↓

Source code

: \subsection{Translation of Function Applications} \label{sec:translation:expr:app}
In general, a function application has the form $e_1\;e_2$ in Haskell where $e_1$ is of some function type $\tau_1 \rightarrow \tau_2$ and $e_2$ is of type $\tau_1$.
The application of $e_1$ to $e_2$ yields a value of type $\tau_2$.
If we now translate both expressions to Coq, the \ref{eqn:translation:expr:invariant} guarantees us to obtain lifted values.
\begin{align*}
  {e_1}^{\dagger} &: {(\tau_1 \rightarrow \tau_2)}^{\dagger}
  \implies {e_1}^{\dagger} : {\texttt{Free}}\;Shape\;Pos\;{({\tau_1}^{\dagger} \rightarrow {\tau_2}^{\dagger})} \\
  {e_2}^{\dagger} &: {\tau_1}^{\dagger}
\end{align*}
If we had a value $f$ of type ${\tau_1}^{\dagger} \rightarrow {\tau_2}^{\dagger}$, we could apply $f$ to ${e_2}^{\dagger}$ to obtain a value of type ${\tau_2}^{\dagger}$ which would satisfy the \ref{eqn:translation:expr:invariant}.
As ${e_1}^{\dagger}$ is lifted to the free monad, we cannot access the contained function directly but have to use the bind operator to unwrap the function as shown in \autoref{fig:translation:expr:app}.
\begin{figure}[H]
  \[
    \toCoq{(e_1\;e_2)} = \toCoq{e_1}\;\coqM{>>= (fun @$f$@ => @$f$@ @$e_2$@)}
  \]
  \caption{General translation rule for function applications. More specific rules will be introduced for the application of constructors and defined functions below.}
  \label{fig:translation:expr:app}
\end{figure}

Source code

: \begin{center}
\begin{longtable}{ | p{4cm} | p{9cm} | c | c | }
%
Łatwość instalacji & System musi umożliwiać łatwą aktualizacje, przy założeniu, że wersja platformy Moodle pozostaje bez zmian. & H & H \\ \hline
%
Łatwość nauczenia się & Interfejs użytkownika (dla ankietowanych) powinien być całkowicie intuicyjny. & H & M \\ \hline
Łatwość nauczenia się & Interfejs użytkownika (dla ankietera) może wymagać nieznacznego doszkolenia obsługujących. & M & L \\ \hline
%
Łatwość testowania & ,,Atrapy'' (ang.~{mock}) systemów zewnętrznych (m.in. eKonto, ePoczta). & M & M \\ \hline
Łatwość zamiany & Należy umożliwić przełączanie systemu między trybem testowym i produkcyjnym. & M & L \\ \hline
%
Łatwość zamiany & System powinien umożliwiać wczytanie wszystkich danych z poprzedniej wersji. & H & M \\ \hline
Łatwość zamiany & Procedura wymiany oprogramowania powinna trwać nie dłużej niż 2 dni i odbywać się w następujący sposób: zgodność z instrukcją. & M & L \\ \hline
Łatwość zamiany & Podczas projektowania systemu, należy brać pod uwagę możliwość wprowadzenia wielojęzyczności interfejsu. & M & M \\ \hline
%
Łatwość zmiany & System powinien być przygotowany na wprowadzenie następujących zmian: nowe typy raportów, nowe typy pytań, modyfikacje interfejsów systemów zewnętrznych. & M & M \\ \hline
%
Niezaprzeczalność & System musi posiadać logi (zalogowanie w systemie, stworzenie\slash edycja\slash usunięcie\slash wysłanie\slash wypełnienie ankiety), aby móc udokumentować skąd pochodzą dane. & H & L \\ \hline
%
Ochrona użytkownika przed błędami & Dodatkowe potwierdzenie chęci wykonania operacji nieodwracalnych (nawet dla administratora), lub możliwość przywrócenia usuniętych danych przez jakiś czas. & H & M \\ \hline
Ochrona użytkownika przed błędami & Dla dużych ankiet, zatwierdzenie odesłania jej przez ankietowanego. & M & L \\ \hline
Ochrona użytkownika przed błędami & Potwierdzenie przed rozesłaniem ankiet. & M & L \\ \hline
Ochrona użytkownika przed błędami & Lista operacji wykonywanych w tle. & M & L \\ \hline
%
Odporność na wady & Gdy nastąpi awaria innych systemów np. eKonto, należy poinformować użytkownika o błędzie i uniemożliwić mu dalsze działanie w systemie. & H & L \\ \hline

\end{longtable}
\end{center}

↑

## EXERCISE BRIEF
Reproduce every line of the data without changing a word.

## SOLUTION FOR THIS TASK
Source code

: \subsection{Translation of Function Applications} \label{sec:translation:expr:app}
In general, a function application has the form $e_1\;e_2$ in Haskell where $e_1$ is of some function type $\tau_1 \rightarrow \tau_2$ and $e_2$ is of type $\tau_1$.
The application of $e_1$ to $e_2$ yields a value of type $\tau_2$.
If we now translate both expressions to Coq, the \ref{eqn:translation:expr:invariant} guarantees us to obtain lifted values.
\begin{align*}
  {e_1}^{\dagger} &: {(\tau_1 \rightarrow \tau_2)}^{\dagger}
  \implies {e_1}^{\dagger} : {\texttt{Free}}\;Shape\;Pos\;{({\tau_1}^{\dagger} \rightarrow {\tau_2}^{\dagger})} \\
  {e_2}^{\dagger} &: {\tau_1}^{\dagger}
\end{align*}
If we had a value $f$ of type ${\tau_1}^{\dagger} \rightarrow {\tau_2}^{\dagger}$, we could apply $f$ to ${e_2}^{\dagger}$ to obtain a value of type ${\tau_2}^{\dagger}$ which would satisfy the \ref{eqn:translation:expr:invariant}.
As ${e_1}^{\dagger}$ is lifted to the free monad, we cannot access the contained function directly but have to use the bind operator to unwrap the function as shown in \autoref{fig:translation:expr:app}.
\begin{figure}[H]
  \[
    \toCoq{(e_1\;e_2)} = \toCoq{e_1}\;\coqM{>>= (fun @$f$@ => @$f$@ @$e_2$@)}
  \]
  \caption{General translation rule for function applications. More specific rules will be introduced for the application of constructors and defined functions below.}
  \label{fig:translation:expr:app}
\end{figure}

Source code

: \begin{center}
\begin{longtable}{ | p{4cm} | p{9cm} | c | c | }
%
Łatwość instalacji & System musi umożliwiać łatwą aktualizacje, przy założeniu, że wersja platformy Moodle pozostaje bez zmian. & H & H \\ \hline
%
Łatwość nauczenia się & Interfejs użytkownika (dla ankietowanych) powinien być całkowicie intuicyjny. & H & M \\ \hline
Łatwość nauczenia się & Interfejs użytkownika (dla ankietera) może wymagać nieznacznego doszkolenia obsługujących. & M & L \\ \hline
%
Łatwość testowania & ,,Atrapy'' (ang.~{mock}) systemów zewnętrznych (m.in. eKonto, ePoczta). & M & M \\ \hline
Łatwość zamiany & Należy umożliwić przełączanie systemu między trybem testowym i produkcyjnym. & M & L \\ \hline
%
Łatwość zamiany & System powinien umożliwiać wczytanie wszystkich danych z poprzedniej wersji. & H & M \\ \hline
Łatwość zamiany & Procedura wymiany oprogramowania powinna trwać nie dłużej niż 2 dni i odbywać się w następujący sposób: zgodność z instrukcją. & M & L \\ \hline
Łatwość zamiany & Podczas projektowania systemu, należy brać pod uwagę możliwość wprowadzenia wielojęzyczności interfejsu. & M & M \\ \hline
%
Łatwość zmiany & System powinien być przygotowany na wprowadzenie następujących zmian: nowe typy raportów, nowe typy pytań, modyfikacje interfejsów systemów zewnętrznych. & M & M \\ \hline
%
Niezaprzeczalność & System musi posiadać logi (zalogowanie w systemie, stworzenie\slash edycja\slash usunięcie\slash wysłanie\slash wypełnienie ankiety), aby móc udokumentować skąd pochodzą dane. & H & L \\ \hline
%
Ochrona użytkownika przed błędami & Dodatkowe potwierdzenie chęci wykonania operacji nieodwracalnych (nawet dla administratora), lub możliwość przywrócenia usuniętych danych przez jakiś czas. & H & M \\ \hline
Ochrona użytkownika przed błędami & Dla dużych ankiet, zatwierdzenie odesłania jej przez ankietowanego. & M & L \\ \hline
Ochrona użytkownika przed błędami & Potwierdzenie przed rozesłaniem ankiet. & M & L \\ \hline
Ochrona użytkownika przed błędami & Lista operacji wykonywanych w tle. & M & L \\ \hline
%
Odporność na wady & Gdy nastąpi awaria innych systemów np. eKonto, należy poinformować użytkownika o błędzie i uniemożliwić mu dalsze działanie w systemie. & H & L \\ \hline

\end{longtable}
\end{center}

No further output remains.